» **WHAT TO WORK ON**
Look through the lines below; wherever the word "nginx" appears, copy that line.

DATA FOR THIS TASK: Begin

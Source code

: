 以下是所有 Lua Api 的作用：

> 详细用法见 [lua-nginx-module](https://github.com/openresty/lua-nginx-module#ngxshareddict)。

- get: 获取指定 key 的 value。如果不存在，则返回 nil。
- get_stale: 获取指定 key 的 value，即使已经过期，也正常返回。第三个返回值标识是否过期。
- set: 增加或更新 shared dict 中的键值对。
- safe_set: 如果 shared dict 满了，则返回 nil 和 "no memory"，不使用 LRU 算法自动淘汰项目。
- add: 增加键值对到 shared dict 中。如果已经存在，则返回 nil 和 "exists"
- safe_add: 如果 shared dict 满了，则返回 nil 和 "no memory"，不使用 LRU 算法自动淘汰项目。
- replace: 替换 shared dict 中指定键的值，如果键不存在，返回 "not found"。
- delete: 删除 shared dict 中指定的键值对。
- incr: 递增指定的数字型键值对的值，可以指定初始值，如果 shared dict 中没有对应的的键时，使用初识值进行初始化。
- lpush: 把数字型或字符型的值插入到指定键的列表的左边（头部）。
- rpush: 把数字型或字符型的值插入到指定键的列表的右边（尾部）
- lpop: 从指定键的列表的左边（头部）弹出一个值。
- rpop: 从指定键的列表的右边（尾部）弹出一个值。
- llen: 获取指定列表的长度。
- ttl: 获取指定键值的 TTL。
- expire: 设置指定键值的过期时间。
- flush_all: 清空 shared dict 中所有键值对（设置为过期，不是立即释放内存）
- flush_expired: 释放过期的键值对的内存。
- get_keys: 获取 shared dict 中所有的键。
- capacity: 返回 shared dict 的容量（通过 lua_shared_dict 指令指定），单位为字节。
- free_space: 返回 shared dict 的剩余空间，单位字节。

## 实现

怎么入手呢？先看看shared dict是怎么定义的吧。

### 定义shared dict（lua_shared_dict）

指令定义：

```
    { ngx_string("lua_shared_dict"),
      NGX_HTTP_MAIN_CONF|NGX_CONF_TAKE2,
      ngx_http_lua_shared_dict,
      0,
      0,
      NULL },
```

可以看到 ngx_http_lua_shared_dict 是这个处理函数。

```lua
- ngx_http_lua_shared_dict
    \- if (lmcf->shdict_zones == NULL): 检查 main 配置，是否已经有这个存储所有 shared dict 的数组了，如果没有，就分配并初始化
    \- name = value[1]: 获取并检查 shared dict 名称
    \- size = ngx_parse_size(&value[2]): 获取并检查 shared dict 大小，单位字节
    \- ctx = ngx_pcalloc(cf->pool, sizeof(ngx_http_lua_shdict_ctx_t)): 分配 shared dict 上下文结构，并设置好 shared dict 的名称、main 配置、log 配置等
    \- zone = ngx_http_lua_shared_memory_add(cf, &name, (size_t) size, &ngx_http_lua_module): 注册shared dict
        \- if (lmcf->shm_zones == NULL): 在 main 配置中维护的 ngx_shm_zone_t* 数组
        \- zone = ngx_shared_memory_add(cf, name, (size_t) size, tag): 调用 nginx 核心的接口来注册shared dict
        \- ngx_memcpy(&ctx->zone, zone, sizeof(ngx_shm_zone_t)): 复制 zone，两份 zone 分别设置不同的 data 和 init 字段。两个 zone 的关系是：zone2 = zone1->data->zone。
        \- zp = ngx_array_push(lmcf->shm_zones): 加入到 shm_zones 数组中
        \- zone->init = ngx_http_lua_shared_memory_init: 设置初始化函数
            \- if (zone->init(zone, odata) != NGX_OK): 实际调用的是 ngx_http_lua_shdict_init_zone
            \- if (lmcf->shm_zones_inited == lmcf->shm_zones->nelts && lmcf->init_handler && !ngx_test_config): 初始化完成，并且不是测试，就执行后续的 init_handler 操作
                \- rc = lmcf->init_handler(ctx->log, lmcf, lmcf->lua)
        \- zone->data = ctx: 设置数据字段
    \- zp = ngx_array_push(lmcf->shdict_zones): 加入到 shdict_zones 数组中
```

DATA FOR THIS TASK: End

» **THE ANSWER**
> 详细用法见 [lua-nginx-module](https://github.com/openresty/lua-nginx-module#ngxshareddict)。
        \- zone = ngx_shared_memory_add(cf, name, (size_t) size, tag): 调用 nginx 核心的接口来注册shared dict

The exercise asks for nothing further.